Records -

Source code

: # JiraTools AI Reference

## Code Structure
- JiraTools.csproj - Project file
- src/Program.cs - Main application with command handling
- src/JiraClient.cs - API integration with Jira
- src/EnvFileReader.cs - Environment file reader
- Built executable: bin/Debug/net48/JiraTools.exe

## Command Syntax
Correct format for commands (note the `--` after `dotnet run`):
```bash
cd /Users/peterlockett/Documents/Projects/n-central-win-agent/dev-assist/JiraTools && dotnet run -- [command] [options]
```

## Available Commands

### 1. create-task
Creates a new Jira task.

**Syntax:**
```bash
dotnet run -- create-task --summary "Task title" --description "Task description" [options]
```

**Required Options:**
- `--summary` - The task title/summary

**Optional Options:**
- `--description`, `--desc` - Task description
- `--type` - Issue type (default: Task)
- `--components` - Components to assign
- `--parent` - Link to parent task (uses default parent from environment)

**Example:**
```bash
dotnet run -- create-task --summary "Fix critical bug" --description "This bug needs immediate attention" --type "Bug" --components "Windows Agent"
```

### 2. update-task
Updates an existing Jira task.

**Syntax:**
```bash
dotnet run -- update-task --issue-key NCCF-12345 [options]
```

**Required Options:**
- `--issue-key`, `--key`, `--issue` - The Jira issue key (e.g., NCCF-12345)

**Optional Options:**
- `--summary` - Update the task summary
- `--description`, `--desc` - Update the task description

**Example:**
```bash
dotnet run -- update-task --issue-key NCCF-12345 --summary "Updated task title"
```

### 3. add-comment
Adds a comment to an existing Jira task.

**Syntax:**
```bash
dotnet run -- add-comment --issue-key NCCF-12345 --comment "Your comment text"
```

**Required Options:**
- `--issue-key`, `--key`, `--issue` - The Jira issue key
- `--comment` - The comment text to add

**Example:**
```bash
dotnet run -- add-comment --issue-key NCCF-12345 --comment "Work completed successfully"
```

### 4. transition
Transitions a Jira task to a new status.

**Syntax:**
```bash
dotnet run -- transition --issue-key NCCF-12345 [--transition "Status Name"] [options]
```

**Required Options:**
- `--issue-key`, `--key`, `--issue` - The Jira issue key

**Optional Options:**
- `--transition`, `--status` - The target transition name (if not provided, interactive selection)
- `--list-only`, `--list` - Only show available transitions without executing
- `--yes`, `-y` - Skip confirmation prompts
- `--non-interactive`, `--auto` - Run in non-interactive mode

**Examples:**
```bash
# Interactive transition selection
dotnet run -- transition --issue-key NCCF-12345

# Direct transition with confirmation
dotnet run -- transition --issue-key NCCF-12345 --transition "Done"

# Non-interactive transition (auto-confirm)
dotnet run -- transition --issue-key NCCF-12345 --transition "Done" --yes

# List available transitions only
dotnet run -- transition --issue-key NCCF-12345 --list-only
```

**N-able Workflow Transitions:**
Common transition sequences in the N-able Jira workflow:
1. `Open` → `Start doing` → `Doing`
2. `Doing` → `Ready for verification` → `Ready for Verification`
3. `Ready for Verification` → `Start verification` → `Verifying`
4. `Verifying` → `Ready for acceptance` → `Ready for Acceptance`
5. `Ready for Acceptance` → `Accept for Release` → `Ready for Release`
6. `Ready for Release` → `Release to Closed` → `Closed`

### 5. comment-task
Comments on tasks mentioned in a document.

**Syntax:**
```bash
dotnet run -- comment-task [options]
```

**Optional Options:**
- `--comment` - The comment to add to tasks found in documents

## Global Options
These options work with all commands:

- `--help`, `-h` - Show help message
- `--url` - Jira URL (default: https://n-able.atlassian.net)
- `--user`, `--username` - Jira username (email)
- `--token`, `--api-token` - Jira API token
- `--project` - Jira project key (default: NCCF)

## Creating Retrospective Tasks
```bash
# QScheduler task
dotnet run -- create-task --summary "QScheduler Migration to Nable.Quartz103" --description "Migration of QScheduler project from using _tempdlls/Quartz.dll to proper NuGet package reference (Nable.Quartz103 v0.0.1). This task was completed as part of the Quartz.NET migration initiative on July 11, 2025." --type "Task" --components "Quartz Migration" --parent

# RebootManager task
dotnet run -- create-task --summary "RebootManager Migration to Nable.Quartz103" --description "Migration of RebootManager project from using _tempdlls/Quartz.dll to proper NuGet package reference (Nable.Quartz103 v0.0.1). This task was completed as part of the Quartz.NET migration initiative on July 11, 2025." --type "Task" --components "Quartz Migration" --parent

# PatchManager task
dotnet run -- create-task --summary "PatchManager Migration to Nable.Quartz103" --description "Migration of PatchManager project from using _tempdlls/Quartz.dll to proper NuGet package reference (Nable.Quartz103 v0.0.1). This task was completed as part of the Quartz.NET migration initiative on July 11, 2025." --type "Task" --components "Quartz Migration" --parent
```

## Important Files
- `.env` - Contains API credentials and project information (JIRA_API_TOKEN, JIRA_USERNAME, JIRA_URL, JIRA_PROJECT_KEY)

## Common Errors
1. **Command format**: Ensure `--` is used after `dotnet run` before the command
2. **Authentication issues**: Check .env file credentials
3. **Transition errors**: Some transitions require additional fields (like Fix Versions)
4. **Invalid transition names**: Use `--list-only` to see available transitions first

Your objective -
Report each line of the material above where the word "Done" appears.

Finished exercise -
dotnet run -- transition --issue-key NCCF-12345 --transition "Done"
dotnet run -- transition --issue-key NCCF-12345 --transition "Done" --yes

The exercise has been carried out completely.